In aumento i prezzi di vendita (+0,5%), con variazioni più marcate per il commercio al dettaglio alimentare (+1,3%). Migliore l’andamento per commercio al dettaglio non alimentare e supermercati, ipermercati, grandi magazzini con una variazione del +0,4%. Crescita del +0,6% per le piccole superfici e del +0,4% per le medie e grandi. In linea col fatturato, gli ordinativi hanno segnato una flessione del -6,8% su base annua. La performance peggiore è stata rilevata per supermercati, ipermercati e grandi magazzini (-7,4%), seguiti dal commercio al dettaglio non alimentare (-6%) e dal commercio al dettaglio alimentare (-4,5%). Per quanto riguarda la classe dimensionale, i più colpiti risultano i punti vendita di media e grande superficie (-7,4%). Nonostante l’andamento negativo delle vendite, in linea con quanto rilevato nei trimestri precedenti, l’occupazione registra un aumento del +0,7% rispetto allo stesso trimestre dello scorso anno. Diverse però le dinamiche relative ai settori: supermercati, ipermercati e grandi magazzini hanno segnato un aumento del +1,7%, negative invece le variazioni per commercio non alimentare (-2,5%) e per il comparto alimentare (-0,8%). Ad una variazione positiva nelle medie e grandi superfici (+1,8%), fa da contraltare la variazione negativa nelle piccole (-2,1%).
Peggiorano le attese degli imprenditori: il saldo tra chi prevede un aumento e chi una diminuzione delle vendite è di -48,1% contro il -35,8% del trimestre precedente. Per gli ordinativi le previsioni negative salgono al -45,% rispetto al -37,2% precedente. Le aspettative per l’occupazione sono -12,5% rispetto al -11,3% precedente), per i prezzi di vendita +4,5% contro +12,3% precedente.

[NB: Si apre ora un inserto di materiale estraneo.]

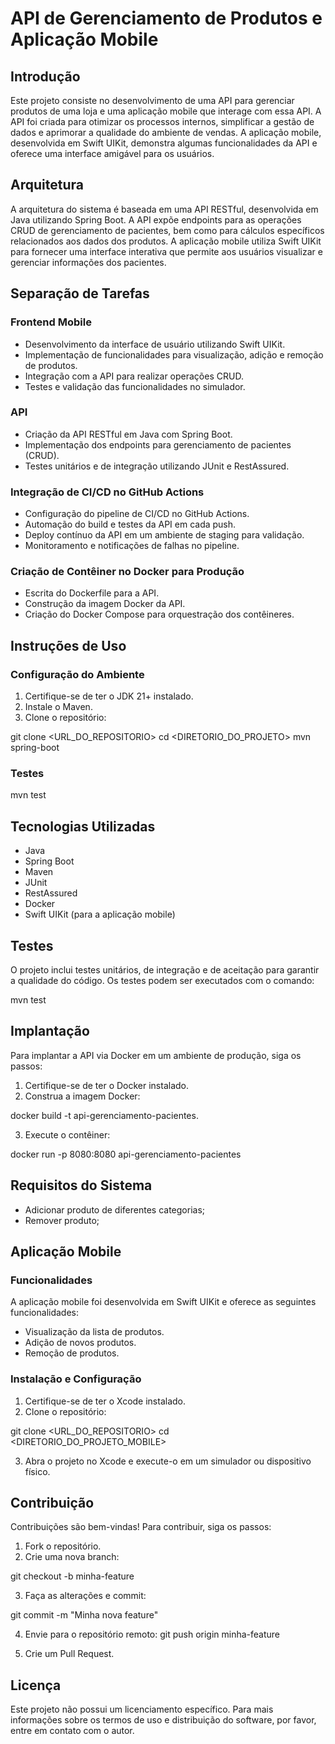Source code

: # API de Gerenciamento de Produtos e Aplicação Mobile

## Introdução
Este projeto consiste no desenvolvimento de uma API para gerenciar produtos de uma loja e uma aplicação mobile que interage com essa API. A API foi criada para otimizar os processos internos, simplificar a gestão de dados e aprimorar a qualidade do ambiente de vendas. A aplicação mobile, desenvolvida em Swift UIKit, demonstra algumas funcionalidades da API e oferece uma interface amigável para os usuários.

## Arquitetura
A arquitetura do sistema é baseada em uma API RESTful, desenvolvida em Java utilizando Spring Boot. A API expõe endpoints para as operações CRUD de gerenciamento de pacientes, bem como para cálculos específicos relacionados aos dados dos produtos. A aplicação mobile utiliza Swift UIKit para fornecer uma interface interativa que permite aos usuários visualizar e gerenciar informações dos pacientes.


## Separação de Tarefas

### Frontend Mobile
- Desenvolvimento da interface de usuário utilizando Swift UIKit.
- Implementação de funcionalidades para visualização, adição e remoção de produtos.
- Integração com a API para realizar operações CRUD.
- Testes e validação das funcionalidades no simulador.

### API
- Criação da API RESTful em Java com Spring Boot.
- Implementação dos endpoints para gerenciamento de pacientes (CRUD).
- Testes unitários e de integração utilizando JUnit e RestAssured.

### Integração de CI/CD no GitHub Actions
- Configuração do pipeline de CI/CD no GitHub Actions.
- Automação do build e testes da API em cada push.
- Deploy contínuo da API em um ambiente de staging para validação.
- Monitoramento e notificações de falhas no pipeline.

### Criação de Contêiner no Docker para Produção
- Escrita do Dockerfile para a API.
- Construção da imagem Docker da API.
- Criação do Docker Compose para orquestração dos contêineres.


## Instruções de Uso

### Configuração do Ambiente
1. Certifique-se de ter o JDK 21+ instalado.
2. Instale o Maven.
3. Clone o repositório:

git clone <URL_DO_REPOSITORIO>
cd <DIRETORIO_DO_PROJETO>
mvn spring-boot


### Testes
mvn test


## Tecnologias Utilizadas
- Java
- Spring Boot
- Maven
- JUnit
- RestAssured
- Docker
- Swift UIKit (para a aplicação mobile)

## Testes
O projeto inclui testes unitários, de integração e de aceitação para garantir a qualidade do código. Os testes podem ser executados com o comando:

mvn test


## Implantação
Para implantar a API via Docker em um ambiente de produção, siga os passos:

1. Certifique-se de ter o Docker instalado.
2. Construa a imagem Docker:

docker build -t api-gerenciamento-pacientes.

3. Execute o contêiner:

docker run -p 8080:8080 api-gerenciamento-pacientes


## Requisitos do Sistema
- Adicionar produto de diferentes categorias;
- Remover produto;

## Aplicação Mobile

### Funcionalidades
A aplicação mobile foi desenvolvida em Swift UIKit e oferece as seguintes funcionalidades:
- Visualização da lista de produtos.
- Adição de novos produtos.
- Remoção de produtos.

### Instalação e Configuração
1. Certifique-se de ter o Xcode instalado.
2. Clone o repositório:

git clone <URL_DO_REPOSITORIO>
cd <DIRETORIO_DO_PROJETO_MOBILE>

3. Abra o projeto no Xcode e execute-o em um simulador ou dispositivo físico.

## Contribuição
Contribuições são bem-vindas! Para contribuir, siga os passos:

1. Fork o repositório.
2. Crie uma nova branch:

git checkout -b minha-feature

3. Faça as alterações e commit:

git commit -m "Minha nova feature"

4. Envie para o repositório remoto:
git push origin minha-feature

5. Crie um Pull Request.

## Licença
Este projeto não possui um licenciamento específico. Para mais informações sobre os termos de uso e distribuição do software, por favor, entre em contato com o autor.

Per Alessandro Bianchi, presidente Unioncamere del Veneto, “i dati del secondo trimestre mostrano una nuova e più marcata flessione nelle vendite al dettaglio (-8,7% rispetto al 2011) e dietro questi numeri si nascondono consumi sempre più deboli che, in termini reali e a livello pro capite, potrebbero toccare nel 2012 livelli minimi mai raggiunti prima. Tale dinamica è ascrivibile al continuo peggioramento del clima di fiducia dei consumatori che a giugno 2012 ha toccato un nuovo minimo, pesantemente condizionato dalle condizioni economiche delle famiglie”. A ciò, secondo Bianchi, “si aggiungono le numerose chiusure di esercizi commerciali: tra gennaio e giugno quasi 5.000 negozi hanno chiuso i battenti e il saldo tra nuove aperture e chiusure è risultato negativo per 1.800 unità. Il quadro che emerge non è incoraggiante, nemmeno se guarda al dato dell’occupazione, l’unico di segno positivo (+0,7%), ma prevalentemente ascrivibile all’incremento della domanda di lavoro innescata dalle aperture domenicali e festive nella grande distribuzione. Ciò significa che si tratta di lavoro temporaneo svolto da figure che non hanno professionalità”.
Per il presidente di Unioncamere del veneto “appare sempre più necessario ripensare il settore commerciale, che va modernizzato al fine di soddisfare le diverse nicchie di consumatori, mettendo a sistema esperienze già sperimentate con successo, come quelle dei centri commerciali naturali e dei distretti urbani del commercio. In un contesto economico in cui la ripresa stenta ad arrivare, permangono tuttavia forti criticità legate all’aumento dei prezzi (in agosto quelli relativi ai prodotti di acquisto e utilizzo quotidiano – il c.d. “carrello della spesa” – sono cresciuti del +4,2% in un anno), alla sostanziale stazionarietà dei salari e all’eccessiva pressione fiscale che riduce il potere d’acquisto delle famiglie”.